The new proposal, however, takes us down a more dangerous path. The key justification offered is that “gender stereotypes have the potential to harm by inviting assumptions about adults and children that might negatively restrict how they see themselves and how others see them”. It is asserted that this can be a factor leading to unequal ‘gender outcomes’, which is taken to be an unequivocally Bad Thing.
The report’s author claims that gender stereotypes can lead to “mental, physical or social harm” or can be offensive to large numbers of people. Some of the possible examples of potential harm are, however, tenuous in the extreme: they include high male suicide rates because men are upset by being unable to live up to male stereotypes, and a loss to the economy of £150 billion because stereotypes help maintain the gender pay gap and slow economic growth.
As for potential offence, the report thinks this is particularly important. Those who argue for freedom of speech are summarily dismissed: “free speech and liberty to offend does not correspond with a right to cause harm”. As for the view that the use of stereotypes is often meant to be ironic and humorous – for instance the depiction of men as useless at domestic tasks – the report argues that ‘research’ suggests that exposure to sexist humour “is linked to increased prejudice and sexist views”.

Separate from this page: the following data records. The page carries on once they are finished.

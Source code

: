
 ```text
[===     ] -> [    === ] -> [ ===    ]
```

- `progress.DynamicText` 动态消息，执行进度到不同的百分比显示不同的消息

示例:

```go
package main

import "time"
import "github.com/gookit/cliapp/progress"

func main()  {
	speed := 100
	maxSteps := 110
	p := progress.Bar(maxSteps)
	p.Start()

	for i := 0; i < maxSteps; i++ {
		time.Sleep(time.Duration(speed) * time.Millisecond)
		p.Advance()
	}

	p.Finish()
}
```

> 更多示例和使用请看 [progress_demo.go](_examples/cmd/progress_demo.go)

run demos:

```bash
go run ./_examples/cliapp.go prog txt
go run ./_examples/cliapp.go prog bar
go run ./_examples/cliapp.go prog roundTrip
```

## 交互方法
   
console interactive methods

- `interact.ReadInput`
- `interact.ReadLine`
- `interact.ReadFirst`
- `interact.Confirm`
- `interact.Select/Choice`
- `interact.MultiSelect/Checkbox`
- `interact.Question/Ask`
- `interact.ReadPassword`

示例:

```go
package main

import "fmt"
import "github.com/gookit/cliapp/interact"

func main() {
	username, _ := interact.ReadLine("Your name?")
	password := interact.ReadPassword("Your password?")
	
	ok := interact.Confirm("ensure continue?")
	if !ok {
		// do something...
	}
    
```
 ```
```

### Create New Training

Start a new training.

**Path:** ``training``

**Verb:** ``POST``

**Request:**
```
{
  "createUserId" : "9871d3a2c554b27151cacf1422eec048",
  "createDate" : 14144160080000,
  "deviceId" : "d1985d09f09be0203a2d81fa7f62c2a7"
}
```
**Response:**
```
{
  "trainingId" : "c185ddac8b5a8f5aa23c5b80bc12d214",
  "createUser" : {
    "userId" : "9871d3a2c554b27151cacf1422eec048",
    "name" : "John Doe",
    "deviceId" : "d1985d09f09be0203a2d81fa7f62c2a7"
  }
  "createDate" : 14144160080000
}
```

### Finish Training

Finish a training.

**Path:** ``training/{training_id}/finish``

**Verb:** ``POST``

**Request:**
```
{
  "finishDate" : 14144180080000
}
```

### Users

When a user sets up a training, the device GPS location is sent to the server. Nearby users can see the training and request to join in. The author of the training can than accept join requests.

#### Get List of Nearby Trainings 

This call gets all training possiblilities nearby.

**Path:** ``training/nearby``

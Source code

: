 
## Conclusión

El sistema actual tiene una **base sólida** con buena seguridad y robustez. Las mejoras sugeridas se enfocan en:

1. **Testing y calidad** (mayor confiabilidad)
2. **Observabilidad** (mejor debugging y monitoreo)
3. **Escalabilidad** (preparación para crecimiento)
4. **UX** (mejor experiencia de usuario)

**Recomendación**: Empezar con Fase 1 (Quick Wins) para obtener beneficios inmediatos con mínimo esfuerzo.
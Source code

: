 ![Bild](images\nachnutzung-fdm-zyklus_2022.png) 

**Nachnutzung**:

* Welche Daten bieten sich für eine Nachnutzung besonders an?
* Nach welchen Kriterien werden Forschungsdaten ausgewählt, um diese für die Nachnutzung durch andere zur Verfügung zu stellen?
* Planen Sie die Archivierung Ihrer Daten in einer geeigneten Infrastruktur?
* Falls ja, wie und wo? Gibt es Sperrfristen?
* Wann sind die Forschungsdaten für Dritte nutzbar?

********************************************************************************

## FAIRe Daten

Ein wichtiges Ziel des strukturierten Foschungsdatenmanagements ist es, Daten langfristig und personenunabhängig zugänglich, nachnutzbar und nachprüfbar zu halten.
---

Frequent references are in fact made to ‘research’ in the document. This turns out more often than not to be qualitative research, usually organised from a critical perspective drawing on media theory. There is little that would pass muster amongst even sympathetic economists. Often this research is produced or pushed by pressure groups such as Stonewall and the Fawcett Society which have agendas of their own.
The report as a whole raises some interesting questions and should not be dismissed outright. But what concerns me is that a body like the ASA has the power, without Parliamentary scrutiny, to impose restrictions on what can or cannot be published. It adopts a cavalier approach to creativity and freedom of expression. It is likely to impose substantial costs on the advertising industry which will have to try to anticipate what complaints may be made under new rules – another own goal as we once more penalise a successful British industry.
Moreover, once this principle is embedded, we can expect further incursions into interest group politics. I don’t think we should be going down this route at all, but if we are to have this sort of intervention it should be debated in Parliament, not decided by a cabal of the politically correct.